Stored records -
===

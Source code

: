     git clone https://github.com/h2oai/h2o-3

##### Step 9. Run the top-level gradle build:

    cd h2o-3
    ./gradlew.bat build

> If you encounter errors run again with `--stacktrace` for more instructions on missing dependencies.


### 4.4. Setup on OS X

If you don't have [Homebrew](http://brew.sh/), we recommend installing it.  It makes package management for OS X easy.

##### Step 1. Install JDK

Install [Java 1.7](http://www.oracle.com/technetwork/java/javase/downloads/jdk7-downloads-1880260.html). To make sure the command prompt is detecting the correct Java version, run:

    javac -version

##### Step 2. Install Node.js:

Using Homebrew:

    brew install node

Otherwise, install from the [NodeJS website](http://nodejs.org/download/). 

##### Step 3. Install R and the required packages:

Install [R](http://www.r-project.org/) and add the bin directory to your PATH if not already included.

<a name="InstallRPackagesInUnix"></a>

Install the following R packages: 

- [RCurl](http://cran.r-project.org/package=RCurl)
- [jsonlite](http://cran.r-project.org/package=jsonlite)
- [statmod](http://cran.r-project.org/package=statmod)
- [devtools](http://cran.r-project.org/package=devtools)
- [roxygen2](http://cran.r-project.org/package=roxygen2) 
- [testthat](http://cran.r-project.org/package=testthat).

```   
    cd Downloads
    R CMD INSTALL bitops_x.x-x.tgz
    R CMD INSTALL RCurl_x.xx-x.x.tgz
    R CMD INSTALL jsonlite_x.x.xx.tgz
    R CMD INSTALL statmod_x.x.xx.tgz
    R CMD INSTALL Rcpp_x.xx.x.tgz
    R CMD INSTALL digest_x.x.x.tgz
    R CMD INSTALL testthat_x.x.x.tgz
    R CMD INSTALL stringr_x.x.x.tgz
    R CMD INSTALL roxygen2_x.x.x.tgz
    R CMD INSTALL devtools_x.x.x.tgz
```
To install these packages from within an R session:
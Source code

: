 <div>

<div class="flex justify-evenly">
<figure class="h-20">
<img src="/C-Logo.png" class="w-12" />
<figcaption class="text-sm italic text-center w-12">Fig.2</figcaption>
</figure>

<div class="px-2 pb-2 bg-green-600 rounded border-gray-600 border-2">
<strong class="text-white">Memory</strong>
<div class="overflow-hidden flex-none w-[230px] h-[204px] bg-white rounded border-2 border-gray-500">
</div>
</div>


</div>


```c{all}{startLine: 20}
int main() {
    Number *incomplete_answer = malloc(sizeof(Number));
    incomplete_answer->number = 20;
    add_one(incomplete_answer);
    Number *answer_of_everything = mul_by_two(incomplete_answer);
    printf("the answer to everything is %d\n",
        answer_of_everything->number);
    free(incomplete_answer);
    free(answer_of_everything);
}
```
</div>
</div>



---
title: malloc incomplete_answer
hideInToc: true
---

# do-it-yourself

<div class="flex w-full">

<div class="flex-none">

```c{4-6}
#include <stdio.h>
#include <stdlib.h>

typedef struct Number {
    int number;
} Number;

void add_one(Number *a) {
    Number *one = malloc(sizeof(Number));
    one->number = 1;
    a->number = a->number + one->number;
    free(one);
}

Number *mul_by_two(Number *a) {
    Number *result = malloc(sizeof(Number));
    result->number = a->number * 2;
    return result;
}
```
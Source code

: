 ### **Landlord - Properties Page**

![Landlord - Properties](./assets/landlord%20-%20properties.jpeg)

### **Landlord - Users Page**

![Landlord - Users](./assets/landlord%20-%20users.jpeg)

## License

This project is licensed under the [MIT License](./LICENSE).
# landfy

===

The task - Copy out every entry above exactly.

Reply to the exercise -
Source code

:     git clone https://github.com/h2oai/h2o-3

##### Step 9. Run the top-level gradle build:

    cd h2o-3
    ./gradlew.bat build

> If you encounter errors run again with `--stacktrace` for more instructions on missing dependencies.


### 4.4. Setup on OS X

If you don't have [Homebrew](http://brew.sh/), we recommend installing it.  It makes package management for OS X easy.

##### Step 1. Install JDK

Install [Java 1.7](http://www.oracle.com/technetwork/java/javase/downloads/jdk7-downloads-1880260.html). To make sure the command prompt is detecting the correct Java version, run:

    javac -version

##### Step 2. Install Node.js:

Using Homebrew:

    brew install node

Otherwise, install from the [NodeJS website](http://nodejs.org/download/). 

##### Step 3. Install R and the required packages:

Install [R](http://www.r-project.org/) and add the bin directory to your PATH if not already included.

<a name="InstallRPackagesInUnix"></a>

Install the following R packages: 

- [RCurl](http://cran.r-project.org/package=RCurl)
- [jsonlite](http://cran.r-project.org/package=jsonlite)
- [statmod](http://cran.r-project.org/package=statmod)
- [devtools](http://cran.r-project.org/package=devtools)
- [roxygen2](http://cran.r-project.org/package=roxygen2) 
- [testthat](http://cran.r-project.org/package=testthat).

```   
    cd Downloads
    R CMD INSTALL bitops_x.x-x.tgz
    R CMD INSTALL RCurl_x.xx-x.x.tgz
    R CMD INSTALL jsonlite_x.x.xx.tgz
    R CMD INSTALL statmod_x.x.xx.tgz
    R CMD INSTALL Rcpp_x.xx.x.tgz
    R CMD INSTALL digest_x.x.x.tgz
    R CMD INSTALL testthat_x.x.x.tgz
    R CMD INSTALL stringr_x.x.x.tgz
    R CMD INSTALL roxygen2_x.x.x.tgz
    R CMD INSTALL devtools_x.x.x.tgz
```
To install these packages from within an R session:
Source code

: <div>

<div class="flex justify-evenly">
<figure class="h-20">
<img src="/C-Logo.png" class="w-12" />
<figcaption class="text-sm italic text-center w-12">Fig.2</figcaption>
</figure>

<div class="px-2 pb-2 bg-green-600 rounded border-gray-600 border-2">
<strong class="text-white">Memory</strong>
<div class="overflow-hidden flex-none w-[230px] h-[204px] bg-white rounded border-2 border-gray-500">
</div>
</div>


</div>


```c{all}{startLine: 20}
int main() {
    Number *incomplete_answer = malloc(sizeof(Number));
    incomplete_answer->number = 20;
    add_one(incomplete_answer);
    Number *answer_of_everything = mul_by_two(incomplete_answer);
    printf("the answer to everything is %d\n",
        answer_of_everything->number);
    free(incomplete_answer);
    free(answer_of_everything);
}
```
</div>
</div>



---
title: malloc incomplete_answer
hideInToc: true
---

# do-it-yourself

<div class="flex w-full">

<div class="flex-none">

```c{4-6}
#include <stdio.h>
#include <stdlib.h>

typedef struct Number {
    int number;
} Number;

void add_one(Number *a) {
    Number *one = malloc(sizeof(Number));
    one->number = 1;
    a->number = a->number + one->number;
    free(one);
}

Number *mul_by_two(Number *a) {
    Number *result = malloc(sizeof(Number));
    result->number = a->number * 2;
    return result;
}
```
Source code

: ### **Landlord - Properties Page**

![Landlord - Properties](./assets/landlord%20-%20properties.jpeg)

### **Landlord - Users Page**

![Landlord - Users](./assets/landlord%20-%20users.jpeg)

## License

This project is licensed under the [MIT License](./LICENSE).
# landfy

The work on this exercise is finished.